After finding the line with "## :checkered_flag: Começando ##" in the data below, set down exactly each line through the one with "Este projeto está", inclusive, and stop there.

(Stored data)
--------

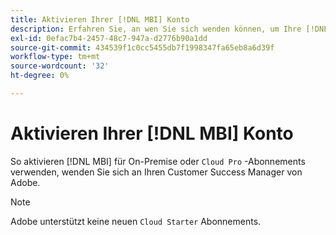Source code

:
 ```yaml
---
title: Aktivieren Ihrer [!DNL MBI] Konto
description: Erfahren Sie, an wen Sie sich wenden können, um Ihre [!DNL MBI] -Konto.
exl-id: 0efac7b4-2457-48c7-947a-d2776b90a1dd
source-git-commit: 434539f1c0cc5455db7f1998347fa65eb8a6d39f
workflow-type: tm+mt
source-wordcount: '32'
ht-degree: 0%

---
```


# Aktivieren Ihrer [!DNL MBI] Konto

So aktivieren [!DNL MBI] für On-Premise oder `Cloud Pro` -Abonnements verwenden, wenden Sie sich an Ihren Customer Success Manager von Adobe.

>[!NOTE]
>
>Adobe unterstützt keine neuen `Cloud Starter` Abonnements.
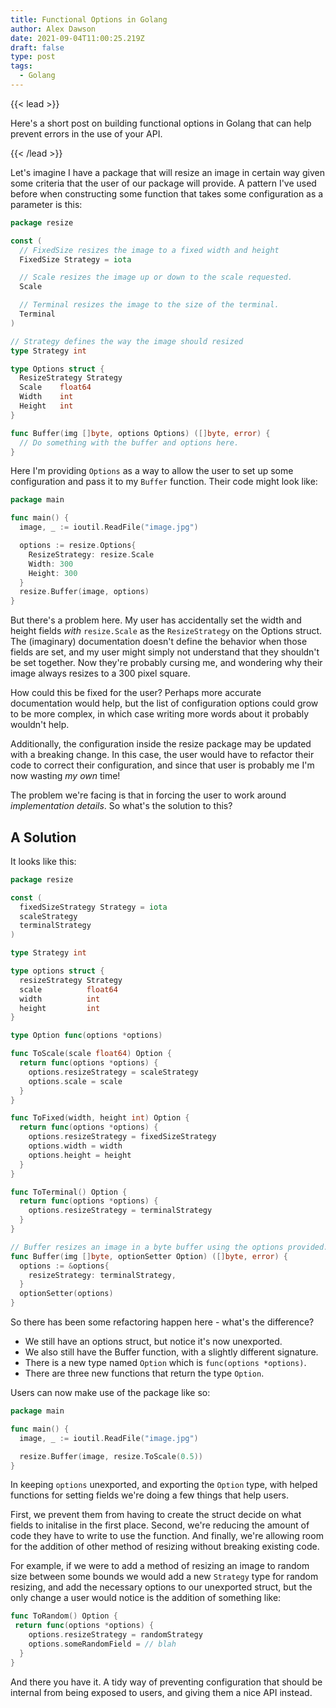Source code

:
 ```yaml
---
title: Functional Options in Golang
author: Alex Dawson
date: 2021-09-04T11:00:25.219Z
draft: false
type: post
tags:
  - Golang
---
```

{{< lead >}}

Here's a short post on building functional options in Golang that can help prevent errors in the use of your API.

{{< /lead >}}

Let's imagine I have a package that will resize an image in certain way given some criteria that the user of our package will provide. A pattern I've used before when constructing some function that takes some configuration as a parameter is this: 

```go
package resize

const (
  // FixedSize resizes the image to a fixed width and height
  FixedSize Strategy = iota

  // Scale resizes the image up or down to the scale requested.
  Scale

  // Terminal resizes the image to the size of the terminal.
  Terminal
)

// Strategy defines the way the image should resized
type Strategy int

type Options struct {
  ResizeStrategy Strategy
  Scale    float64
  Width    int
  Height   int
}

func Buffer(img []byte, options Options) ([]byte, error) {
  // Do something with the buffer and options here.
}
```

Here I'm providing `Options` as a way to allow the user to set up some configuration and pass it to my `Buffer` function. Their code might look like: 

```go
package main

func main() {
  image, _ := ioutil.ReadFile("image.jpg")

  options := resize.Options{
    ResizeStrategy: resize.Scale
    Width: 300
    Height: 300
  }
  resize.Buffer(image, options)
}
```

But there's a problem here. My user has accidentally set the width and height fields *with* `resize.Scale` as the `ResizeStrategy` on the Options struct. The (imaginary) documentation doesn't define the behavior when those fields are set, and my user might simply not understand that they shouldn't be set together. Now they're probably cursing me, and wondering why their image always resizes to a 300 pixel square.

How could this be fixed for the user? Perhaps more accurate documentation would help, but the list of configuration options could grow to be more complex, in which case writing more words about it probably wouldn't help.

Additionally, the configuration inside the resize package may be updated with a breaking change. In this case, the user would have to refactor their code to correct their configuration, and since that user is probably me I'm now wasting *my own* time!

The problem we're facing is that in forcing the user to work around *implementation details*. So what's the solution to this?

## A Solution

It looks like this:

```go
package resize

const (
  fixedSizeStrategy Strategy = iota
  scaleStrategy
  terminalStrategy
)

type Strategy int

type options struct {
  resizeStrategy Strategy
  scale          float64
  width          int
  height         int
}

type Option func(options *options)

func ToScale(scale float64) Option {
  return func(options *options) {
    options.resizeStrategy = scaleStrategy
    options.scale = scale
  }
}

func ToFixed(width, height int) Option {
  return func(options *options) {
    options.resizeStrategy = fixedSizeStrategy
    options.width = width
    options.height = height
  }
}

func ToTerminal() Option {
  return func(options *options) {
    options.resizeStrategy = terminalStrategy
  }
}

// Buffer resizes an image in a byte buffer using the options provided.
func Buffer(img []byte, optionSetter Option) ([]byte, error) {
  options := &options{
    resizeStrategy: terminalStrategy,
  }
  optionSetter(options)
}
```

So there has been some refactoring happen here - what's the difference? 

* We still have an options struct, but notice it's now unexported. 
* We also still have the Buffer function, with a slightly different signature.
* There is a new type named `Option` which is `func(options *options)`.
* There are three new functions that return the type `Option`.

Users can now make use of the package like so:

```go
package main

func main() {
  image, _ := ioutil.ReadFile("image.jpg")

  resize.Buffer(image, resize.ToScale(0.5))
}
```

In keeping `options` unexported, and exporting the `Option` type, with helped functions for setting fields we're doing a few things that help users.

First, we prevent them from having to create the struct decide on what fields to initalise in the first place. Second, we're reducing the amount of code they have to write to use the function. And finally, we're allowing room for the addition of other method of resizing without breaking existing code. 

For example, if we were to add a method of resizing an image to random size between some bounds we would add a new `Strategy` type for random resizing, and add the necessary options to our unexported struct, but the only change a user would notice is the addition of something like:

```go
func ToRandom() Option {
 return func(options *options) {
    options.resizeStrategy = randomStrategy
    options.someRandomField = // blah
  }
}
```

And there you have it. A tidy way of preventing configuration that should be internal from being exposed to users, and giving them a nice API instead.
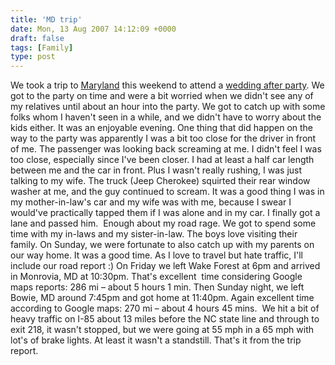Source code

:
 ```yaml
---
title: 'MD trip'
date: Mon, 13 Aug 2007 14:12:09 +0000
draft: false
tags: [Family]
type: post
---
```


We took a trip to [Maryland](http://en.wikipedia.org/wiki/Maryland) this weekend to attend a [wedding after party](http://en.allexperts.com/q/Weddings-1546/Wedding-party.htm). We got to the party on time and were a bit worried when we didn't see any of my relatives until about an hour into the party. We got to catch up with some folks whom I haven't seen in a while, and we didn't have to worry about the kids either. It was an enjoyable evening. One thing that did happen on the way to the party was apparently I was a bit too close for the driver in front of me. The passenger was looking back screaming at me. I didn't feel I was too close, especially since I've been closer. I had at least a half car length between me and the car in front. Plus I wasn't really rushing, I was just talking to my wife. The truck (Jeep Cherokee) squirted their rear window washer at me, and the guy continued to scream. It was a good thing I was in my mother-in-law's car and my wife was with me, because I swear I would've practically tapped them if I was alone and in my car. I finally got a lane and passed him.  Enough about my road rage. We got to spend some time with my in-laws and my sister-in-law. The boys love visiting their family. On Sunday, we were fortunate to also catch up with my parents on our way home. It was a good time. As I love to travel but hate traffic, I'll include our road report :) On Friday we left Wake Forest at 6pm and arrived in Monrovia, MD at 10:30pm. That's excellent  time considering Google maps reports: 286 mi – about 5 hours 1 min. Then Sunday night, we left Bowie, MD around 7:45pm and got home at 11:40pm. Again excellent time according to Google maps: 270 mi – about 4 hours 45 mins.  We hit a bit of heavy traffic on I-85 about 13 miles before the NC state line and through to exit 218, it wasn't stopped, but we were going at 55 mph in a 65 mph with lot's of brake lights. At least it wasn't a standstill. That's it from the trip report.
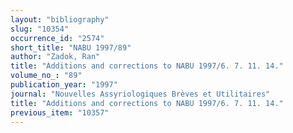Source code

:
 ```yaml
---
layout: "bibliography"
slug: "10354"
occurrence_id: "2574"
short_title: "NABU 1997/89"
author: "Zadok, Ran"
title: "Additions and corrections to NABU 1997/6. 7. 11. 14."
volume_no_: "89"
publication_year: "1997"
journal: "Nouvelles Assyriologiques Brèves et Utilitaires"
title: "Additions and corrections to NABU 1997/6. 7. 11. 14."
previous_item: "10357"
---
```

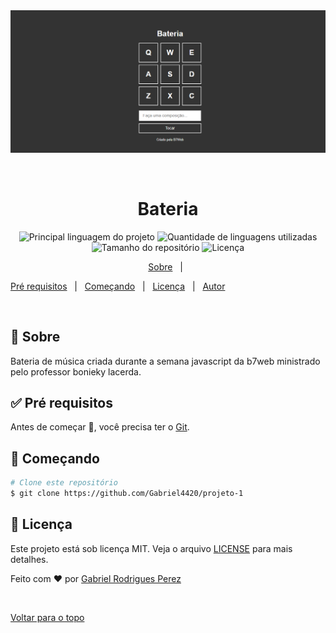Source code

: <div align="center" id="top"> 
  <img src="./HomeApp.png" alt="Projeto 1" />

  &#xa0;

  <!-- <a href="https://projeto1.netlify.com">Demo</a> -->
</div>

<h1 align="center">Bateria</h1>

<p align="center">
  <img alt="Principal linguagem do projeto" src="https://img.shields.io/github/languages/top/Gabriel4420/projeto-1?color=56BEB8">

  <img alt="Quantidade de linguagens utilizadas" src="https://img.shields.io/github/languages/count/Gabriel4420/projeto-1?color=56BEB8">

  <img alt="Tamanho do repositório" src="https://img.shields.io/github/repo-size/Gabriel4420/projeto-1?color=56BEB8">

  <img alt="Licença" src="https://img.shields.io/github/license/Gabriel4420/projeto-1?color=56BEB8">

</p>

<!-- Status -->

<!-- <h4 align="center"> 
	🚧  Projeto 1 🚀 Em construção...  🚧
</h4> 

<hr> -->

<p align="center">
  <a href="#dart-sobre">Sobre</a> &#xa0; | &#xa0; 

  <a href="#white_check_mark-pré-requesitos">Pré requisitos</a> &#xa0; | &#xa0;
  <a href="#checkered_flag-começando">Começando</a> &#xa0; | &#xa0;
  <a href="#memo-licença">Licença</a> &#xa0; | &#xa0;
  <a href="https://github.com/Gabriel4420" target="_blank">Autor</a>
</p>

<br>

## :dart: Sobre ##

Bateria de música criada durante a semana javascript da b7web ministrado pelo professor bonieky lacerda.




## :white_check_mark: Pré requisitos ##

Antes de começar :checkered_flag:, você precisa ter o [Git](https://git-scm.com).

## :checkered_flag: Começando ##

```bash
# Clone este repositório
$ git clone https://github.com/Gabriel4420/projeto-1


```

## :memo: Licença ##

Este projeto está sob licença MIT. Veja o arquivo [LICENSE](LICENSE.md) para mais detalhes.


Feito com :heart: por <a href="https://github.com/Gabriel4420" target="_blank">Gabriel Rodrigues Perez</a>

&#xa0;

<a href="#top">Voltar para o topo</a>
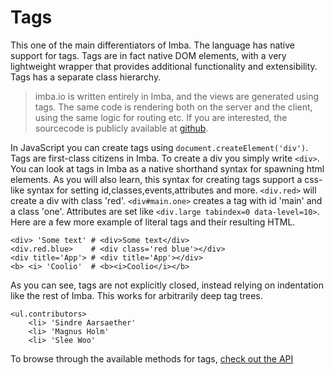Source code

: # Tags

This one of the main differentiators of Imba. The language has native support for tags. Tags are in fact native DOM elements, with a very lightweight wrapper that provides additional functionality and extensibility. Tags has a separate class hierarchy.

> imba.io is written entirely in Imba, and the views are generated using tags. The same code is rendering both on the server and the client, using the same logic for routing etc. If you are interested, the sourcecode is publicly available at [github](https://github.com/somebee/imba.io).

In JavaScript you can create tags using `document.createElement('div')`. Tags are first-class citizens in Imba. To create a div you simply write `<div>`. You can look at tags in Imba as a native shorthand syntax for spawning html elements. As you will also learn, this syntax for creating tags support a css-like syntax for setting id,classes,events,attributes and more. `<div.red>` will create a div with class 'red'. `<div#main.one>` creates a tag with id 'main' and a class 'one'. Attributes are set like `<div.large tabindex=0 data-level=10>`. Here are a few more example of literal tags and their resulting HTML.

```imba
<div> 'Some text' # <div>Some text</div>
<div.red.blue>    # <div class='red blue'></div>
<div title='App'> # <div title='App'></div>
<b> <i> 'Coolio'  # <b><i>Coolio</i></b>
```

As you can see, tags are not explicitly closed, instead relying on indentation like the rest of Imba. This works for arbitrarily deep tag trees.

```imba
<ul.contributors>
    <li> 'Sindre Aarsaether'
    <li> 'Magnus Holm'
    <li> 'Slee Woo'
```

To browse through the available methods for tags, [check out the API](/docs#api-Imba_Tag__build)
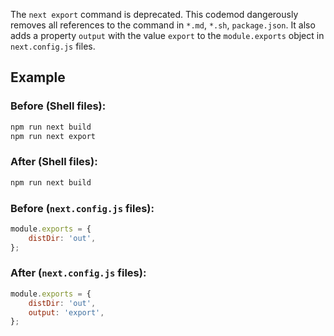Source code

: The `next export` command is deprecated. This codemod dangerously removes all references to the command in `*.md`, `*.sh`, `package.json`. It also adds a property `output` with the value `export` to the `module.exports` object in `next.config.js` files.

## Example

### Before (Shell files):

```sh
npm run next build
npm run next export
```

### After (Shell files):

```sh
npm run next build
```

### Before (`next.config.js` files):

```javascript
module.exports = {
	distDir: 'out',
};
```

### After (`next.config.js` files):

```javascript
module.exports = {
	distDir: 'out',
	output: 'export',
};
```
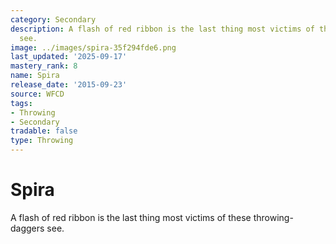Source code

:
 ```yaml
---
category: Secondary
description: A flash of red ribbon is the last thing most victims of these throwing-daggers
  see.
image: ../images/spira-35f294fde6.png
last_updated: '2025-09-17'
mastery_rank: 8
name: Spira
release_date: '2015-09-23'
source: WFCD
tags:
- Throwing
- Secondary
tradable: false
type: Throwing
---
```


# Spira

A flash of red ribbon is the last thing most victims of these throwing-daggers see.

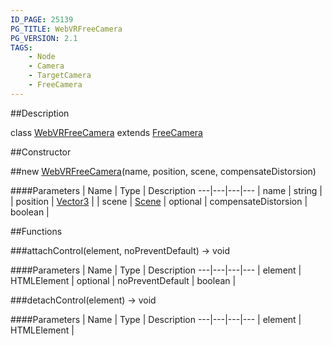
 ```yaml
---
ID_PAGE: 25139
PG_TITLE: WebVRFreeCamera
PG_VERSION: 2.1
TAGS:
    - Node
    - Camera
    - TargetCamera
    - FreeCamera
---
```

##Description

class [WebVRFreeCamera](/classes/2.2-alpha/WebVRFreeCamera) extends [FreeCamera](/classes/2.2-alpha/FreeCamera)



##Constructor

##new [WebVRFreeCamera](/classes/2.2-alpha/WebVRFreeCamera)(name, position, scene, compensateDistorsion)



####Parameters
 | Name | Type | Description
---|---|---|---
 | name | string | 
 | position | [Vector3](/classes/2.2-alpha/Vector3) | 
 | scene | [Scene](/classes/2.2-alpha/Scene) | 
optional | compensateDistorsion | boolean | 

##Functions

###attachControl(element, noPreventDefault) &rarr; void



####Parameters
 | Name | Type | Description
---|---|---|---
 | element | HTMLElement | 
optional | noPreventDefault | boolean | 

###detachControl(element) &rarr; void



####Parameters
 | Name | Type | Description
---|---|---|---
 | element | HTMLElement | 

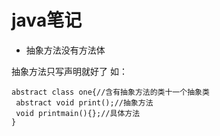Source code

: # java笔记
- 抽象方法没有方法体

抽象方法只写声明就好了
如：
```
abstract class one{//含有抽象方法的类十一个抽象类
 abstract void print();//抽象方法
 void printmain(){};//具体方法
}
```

--------

▶ [OUTPUT OF THE TASK]
## :checkered_flag: Começando ##

```bash
# Clone este repositório
$ git clone https://github.com/Gabriel4420/projeto-1


```

## :memo: Licença ##

Este projeto está sob licença MIT. Veja o arquivo [LICENSE](LICENSE.md) para mais detalhes.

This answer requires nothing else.